Like the Moving Forward Act, the Emergency Affordable Housing Act of 2020 would:
- permanently increase the annual Housing Credit authority from $2.81 per capita to $4.56 per capita, and increase the small state minimum from $3,217,500 to $5,214,051, both phased in over two years;
- set a permanent minimum 4 percent rate for tax-exempt bond-financed properties;
- lower the “financed-by” threshold for tax-exempt bond financing necessary to trigger the 4 percent Credit from 50 percent to 25 percent;
- establish new 30 percent basis boosts for properties in rural and Indian areas and for bond-financed properties for which the state agency determines a basis boost is needed for financial feasibility;
- establish a new 50 percent basis boost for properties in which at least 20 percent of the units are reserved for and affordable to extremely low-income (ELI) households (the basis boost would be available proportionally based on the percent of ELI units in the property);
- provide states an increase of 10 percent above their annual Housing Credit ceiling to finance properties receiving the aforementioned ELI basis boost;
- temporarily extend the 10 percent test and placed-in-service deadlines by 12 months, applicable to properties that receive an allocation of Credits between December 31, 2016, and January 1, 2022;
- temporarily extend the rehabilitation expenditure deadline by 12 months, applicable to properties that receive an allocation of Credits between December 31, 2016, and January 1, 2022;
- repeal the “Qualified Contract” provision in the tax code that allows owners to terminate the affordability restrictions on a property before the end of the property’s extended use period for properties that receive an allocation of Credits after January 1, 2020; and for existing properties, modify the Qualified Contract price to base it on fair market value as restricted;
- prohibit requirements for local approval or local contributions as a condition of receiving Credits and remove the requirement that state agencies notify the local elected officials in areas in which a proposed building would be located;
- establish a taxpayer election to receive an accelerated 150 percent first-year credit to offset delays resulting from the COVID-19 crisis;
- create a new 25 percent tax credit for contributions to a qualified, supportive housing reserve fund for Housing Credit properties.
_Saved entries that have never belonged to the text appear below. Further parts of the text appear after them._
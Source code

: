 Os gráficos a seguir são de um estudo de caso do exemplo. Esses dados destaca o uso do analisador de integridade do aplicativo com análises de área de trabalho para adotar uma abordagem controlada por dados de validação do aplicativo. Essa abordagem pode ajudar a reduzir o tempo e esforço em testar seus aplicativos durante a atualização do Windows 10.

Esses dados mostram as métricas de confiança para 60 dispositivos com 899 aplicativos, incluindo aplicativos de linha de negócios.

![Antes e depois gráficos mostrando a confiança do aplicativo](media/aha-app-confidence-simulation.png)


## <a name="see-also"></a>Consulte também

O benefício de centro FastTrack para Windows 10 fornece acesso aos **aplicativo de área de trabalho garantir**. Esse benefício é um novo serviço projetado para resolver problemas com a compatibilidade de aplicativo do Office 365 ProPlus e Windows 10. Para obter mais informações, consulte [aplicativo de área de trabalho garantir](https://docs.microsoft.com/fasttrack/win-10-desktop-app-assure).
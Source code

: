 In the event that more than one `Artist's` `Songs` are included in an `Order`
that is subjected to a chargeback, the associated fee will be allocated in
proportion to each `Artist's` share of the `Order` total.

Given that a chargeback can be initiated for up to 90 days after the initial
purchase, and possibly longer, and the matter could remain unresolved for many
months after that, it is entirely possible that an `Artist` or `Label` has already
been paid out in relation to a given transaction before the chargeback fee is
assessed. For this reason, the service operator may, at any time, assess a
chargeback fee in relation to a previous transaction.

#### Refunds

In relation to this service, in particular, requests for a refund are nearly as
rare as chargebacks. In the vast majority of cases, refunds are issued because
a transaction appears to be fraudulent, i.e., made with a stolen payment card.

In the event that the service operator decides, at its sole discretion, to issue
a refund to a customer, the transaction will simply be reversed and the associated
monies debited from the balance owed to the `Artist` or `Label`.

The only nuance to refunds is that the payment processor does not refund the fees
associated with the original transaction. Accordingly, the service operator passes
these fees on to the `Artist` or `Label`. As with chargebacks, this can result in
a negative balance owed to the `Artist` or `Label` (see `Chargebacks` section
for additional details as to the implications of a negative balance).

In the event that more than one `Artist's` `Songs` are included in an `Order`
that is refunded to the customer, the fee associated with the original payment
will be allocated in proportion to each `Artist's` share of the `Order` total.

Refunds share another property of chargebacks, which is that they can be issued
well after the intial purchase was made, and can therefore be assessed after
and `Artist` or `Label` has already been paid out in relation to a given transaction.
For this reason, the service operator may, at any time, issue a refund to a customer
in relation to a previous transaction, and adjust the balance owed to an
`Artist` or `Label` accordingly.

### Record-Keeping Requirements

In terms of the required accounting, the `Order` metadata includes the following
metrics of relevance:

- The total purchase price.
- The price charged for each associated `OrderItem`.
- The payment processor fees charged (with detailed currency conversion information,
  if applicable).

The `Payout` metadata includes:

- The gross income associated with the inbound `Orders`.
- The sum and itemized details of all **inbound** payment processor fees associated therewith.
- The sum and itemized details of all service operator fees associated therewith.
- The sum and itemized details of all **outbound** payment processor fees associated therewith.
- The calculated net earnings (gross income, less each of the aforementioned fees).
Many of the bill’s provisions are NCSHA legislative priorities, included in either the Affordable Housing Credit Improvement Act or the Save Affordable Housing Act. Others are priorities NCSHA has adopted as a result of the COVID-19 pandemic. NCSHA worked closely with Senator Wyden’s and Senator Cantwell’s staffs and with their counterparts on the House Ways and Means Committee on crafting the legislation.